# [Description of the task]
When you reach the line that holds "1. Clone project repository", start copying exactly and keep going through the final line of the data, leaving out pictures.

# [Provided data]

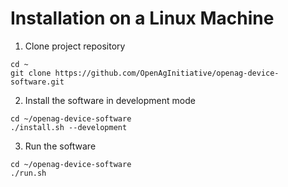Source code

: # Installation on a Linux Machine
1. Clone project repository
```
cd ~
git clone https://github.com/OpenAgInitiative/openag-device-software.git
```
2. Install the software in development mode
```
cd ~/openag-device-software
./install.sh --development
```
3. Run the software
```
cd ~/openag-device-software
./run.sh
```
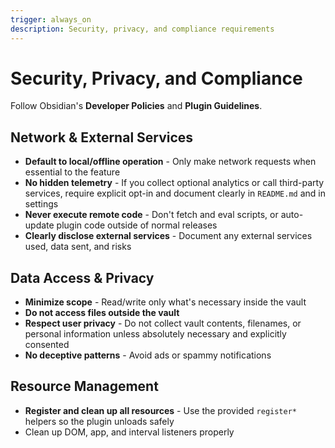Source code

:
 ```yaml
---
trigger: always_on
description: Security, privacy, and compliance requirements
---
```


# Security, Privacy, and Compliance

Follow Obsidian's **Developer Policies** and **Plugin Guidelines**.

## Network & External Services

- **Default to local/offline operation** - Only make network requests when essential to the feature
- **No hidden telemetry** - If you collect optional analytics or call third-party services, require explicit opt-in and document clearly in `README.md` and in settings
- **Never execute remote code** - Don't fetch and eval scripts, or auto-update plugin code outside of normal releases
- **Clearly disclose external services** - Document any external services used, data sent, and risks

## Data Access & Privacy

- **Minimize scope** - Read/write only what's necessary inside the vault
- **Do not access files outside the vault**
- **Respect user privacy** - Do not collect vault contents, filenames, or personal information unless absolutely necessary and explicitly consented
- **No deceptive patterns** - Avoid ads or spammy notifications

## Resource Management

- **Register and clean up all resources** - Use the provided `register*` helpers so the plugin unloads safely
- Clean up DOM, app, and interval listeners properly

# [Solution to this exercise]
1. Clone project repository
```
cd ~
git clone https://github.com/OpenAgInitiative/openag-device-software.git
```
2. Install the software in development mode
```
cd ~/openag-device-software
./install.sh --development
```
3. Run the software
```
cd ~/openag-device-software
./run.sh
```
Source code

:
 ```yaml
---
trigger: always_on
description: Security, privacy, and compliance requirements
---
```


# Security, Privacy, and Compliance

Follow Obsidian's **Developer Policies** and **Plugin Guidelines**.

## Network & External Services

- **Default to local/offline operation** - Only make network requests when essential to the feature
- **No hidden telemetry** - If you collect optional analytics or call third-party services, require explicit opt-in and document clearly in `README.md` and in settings
- **Never execute remote code** - Don't fetch and eval scripts, or auto-update plugin code outside of normal releases
- **Clearly disclose external services** - Document any external services used, data sent, and risks

## Data Access & Privacy

- **Minimize scope** - Read/write only what's necessary inside the vault
- **Do not access files outside the vault**
- **Respect user privacy** - Do not collect vault contents, filenames, or personal information unless absolutely necessary and explicitly consented
- **No deceptive patterns** - Avoid ads or spammy notifications

## Resource Management

- **Register and clean up all resources** - Use the provided `register*` helpers so the plugin unloads safely
- Clean up DOM, app, and interval listeners properly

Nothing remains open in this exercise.